The resulting embeddings are highly sparse and capture lexical information, making them suitable for efficient information retrieval.

Parameters:

pooling_strategy (str) – Pooling method across token dimensions. Choices: - sum: Sum pooling (used in original SPLADE see https://huggingface.co/papers/2107.05720). - max: Max pooling (used in SPLADEv2 and later models see https://huggingface.co/papers/2109.10086 or https://huggingface.co/papers/2205.04733).
activation_function (str) – Activation function applied before log1p transformation. Choices: - relu: ReLU activation (standard in all Splade models). - log1p_relu: log(1 + ReLU(x)) variant used in Opensearch Splade models, see https://huggingface.co/papers/2504.14839.
embedding_dimension (int , optional) – Dimensionality of the output embeddings (if needed).
chunk_size (int , optional) – Chunk size along the sequence length dimension (i.e., number of tokens per chunk). If None, processes entire sequence at once. Using smaller chunks the reduces memory usage but may lower the training and inference speed. Default is None.

SparseAutoEncoder

class sentence_transformers.sparse_encoder.modules.SparseAutoEncoder(input_dim: int, hidden_dim: int = 512, k: int = 8, k_aux: int = 512, normalize: bool = False, dead_threshold: int = 30)[source]

This module implements the Sparse AutoEncoder architecture based on the paper: Beyond Matryoshka: Revisiting Sparse Coding for Adaptive Representation, https://huggingface.co/papers/2503.01776

This module transforms dense embeddings into sparse representations by:

Applying a multi-layer feed-forward network
Applying top-k sparsification to keep only the largest values
Supporting auxiliary losses for training stability (via k_aux parameter)

Parameters:

input_dim – Dimension of the input embeddings.
hidden_dim – Dimension of the hidden layers. Defaults to 512.
k – Number of top values to keep in the final sparse representation. Defaults to 8.
k_aux – Number of top values to keep for auxiliary loss calculation. Defaults to 512.
normalize – Whether to apply layer normalization to the input embeddings. Defaults to False.
dead_threshold – Threshold for dead neurons. Neurons with non-zero activations below this threshold are considered dead. Defaults to 30.

SparseStaticEmbedding

class sentence_transformers.sparse_encoder.modules.SparseStaticEmbedding(tokenizer: PreTrainedTokenizer, weight: torch.Tensor | None = None, frozen: bool = False)[source]

SparseStaticEmbedding module for efficient sparse representations.

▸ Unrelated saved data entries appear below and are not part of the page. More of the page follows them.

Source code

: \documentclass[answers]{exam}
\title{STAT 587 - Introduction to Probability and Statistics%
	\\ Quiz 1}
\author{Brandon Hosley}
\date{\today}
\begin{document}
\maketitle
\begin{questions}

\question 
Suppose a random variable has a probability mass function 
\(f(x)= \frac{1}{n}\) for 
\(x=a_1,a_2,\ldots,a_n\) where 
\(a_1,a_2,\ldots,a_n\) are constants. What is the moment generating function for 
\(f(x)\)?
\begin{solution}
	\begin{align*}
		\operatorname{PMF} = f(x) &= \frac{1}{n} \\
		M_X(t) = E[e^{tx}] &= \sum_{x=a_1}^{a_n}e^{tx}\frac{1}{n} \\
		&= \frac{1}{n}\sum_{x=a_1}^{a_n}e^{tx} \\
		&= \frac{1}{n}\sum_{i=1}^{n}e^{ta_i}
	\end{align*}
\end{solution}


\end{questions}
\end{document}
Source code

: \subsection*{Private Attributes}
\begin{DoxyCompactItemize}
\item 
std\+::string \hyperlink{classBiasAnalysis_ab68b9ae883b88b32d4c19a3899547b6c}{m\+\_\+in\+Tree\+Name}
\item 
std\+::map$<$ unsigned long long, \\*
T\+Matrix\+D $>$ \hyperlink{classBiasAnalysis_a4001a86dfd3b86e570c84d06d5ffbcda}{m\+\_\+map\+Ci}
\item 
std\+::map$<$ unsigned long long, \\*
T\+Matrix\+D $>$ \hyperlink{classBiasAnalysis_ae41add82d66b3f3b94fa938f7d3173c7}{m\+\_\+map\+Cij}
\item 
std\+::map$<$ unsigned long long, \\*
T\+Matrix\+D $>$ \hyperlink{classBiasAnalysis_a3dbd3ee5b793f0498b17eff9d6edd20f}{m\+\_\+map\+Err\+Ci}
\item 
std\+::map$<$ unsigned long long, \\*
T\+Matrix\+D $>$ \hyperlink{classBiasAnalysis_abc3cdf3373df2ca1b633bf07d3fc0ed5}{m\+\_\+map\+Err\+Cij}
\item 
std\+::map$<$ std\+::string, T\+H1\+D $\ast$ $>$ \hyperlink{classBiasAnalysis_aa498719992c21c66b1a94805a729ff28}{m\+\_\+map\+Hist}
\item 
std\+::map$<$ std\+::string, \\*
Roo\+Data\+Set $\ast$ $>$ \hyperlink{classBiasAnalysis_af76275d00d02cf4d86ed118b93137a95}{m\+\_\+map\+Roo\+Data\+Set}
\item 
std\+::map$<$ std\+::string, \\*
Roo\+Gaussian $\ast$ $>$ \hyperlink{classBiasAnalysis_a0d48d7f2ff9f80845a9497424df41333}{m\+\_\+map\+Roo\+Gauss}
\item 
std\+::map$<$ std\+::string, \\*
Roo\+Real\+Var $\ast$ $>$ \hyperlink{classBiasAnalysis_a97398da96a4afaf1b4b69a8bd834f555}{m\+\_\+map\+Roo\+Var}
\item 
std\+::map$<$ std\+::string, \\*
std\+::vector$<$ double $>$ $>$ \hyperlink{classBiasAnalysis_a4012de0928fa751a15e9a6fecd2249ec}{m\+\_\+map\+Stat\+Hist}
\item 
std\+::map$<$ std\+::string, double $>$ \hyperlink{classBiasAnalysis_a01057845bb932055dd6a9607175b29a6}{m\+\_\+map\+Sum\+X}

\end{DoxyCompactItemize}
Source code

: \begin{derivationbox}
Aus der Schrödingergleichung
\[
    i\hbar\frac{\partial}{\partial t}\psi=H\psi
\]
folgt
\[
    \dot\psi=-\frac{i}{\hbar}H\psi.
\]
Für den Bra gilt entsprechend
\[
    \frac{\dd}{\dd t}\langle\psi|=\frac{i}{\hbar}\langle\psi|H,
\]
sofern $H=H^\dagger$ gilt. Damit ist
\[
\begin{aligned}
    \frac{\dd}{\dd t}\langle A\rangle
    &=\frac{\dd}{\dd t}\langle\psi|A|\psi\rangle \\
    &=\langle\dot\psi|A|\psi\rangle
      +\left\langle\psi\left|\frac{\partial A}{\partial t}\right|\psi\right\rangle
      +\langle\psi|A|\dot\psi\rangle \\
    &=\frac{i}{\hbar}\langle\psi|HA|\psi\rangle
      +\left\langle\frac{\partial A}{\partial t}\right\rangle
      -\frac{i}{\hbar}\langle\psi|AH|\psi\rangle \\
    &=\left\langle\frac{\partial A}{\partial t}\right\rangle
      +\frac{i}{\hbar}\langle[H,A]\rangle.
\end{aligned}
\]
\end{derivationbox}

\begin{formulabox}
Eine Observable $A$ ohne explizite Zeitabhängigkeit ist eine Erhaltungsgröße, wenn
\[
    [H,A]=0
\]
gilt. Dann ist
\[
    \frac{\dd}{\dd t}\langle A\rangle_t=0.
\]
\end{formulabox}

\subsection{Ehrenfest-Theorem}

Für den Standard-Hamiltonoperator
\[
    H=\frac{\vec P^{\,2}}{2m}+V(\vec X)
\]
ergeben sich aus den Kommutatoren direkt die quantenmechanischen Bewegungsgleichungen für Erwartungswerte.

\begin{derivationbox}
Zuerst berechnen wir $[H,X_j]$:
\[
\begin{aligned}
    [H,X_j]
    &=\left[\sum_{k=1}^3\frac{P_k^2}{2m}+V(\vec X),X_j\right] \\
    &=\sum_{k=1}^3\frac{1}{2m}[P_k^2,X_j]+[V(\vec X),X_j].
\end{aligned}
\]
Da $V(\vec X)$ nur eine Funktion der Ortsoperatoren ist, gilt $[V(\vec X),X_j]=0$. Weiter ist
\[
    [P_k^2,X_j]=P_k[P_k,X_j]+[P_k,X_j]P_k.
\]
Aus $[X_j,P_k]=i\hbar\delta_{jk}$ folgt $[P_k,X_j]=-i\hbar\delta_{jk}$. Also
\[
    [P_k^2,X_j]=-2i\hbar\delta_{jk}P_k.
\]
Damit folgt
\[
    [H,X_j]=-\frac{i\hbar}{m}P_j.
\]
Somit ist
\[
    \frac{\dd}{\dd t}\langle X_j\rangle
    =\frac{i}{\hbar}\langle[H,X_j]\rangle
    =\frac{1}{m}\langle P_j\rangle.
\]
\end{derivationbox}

This lightweight module computes sparse representations by mapping input tokens to static weights, such as IDF (Inverse Document Frequency) weights. It is designed to encode queries or documents into fixed-size embeddings based on the presence of tokens in the input.

A common scenario is to use this module for encoding queries, and using a heavier module like SPLADE (Transformer with “fill-mask” + SpladePooling) for document encoding.

Parameters:

tokenizer (PreTrainedTokenizer) – PreTrainedTokenizer to tokenize input texts into input IDs.
weight (torch.Tensor | None) – Static weights for vocabulary tokens (e.g., IDF weights), shape should be (vocab_size,). If None, initializes weights to a vector of ones. Default is None.
frozen (bool) – Whether the weights should be frozen (not trainable). Default is False.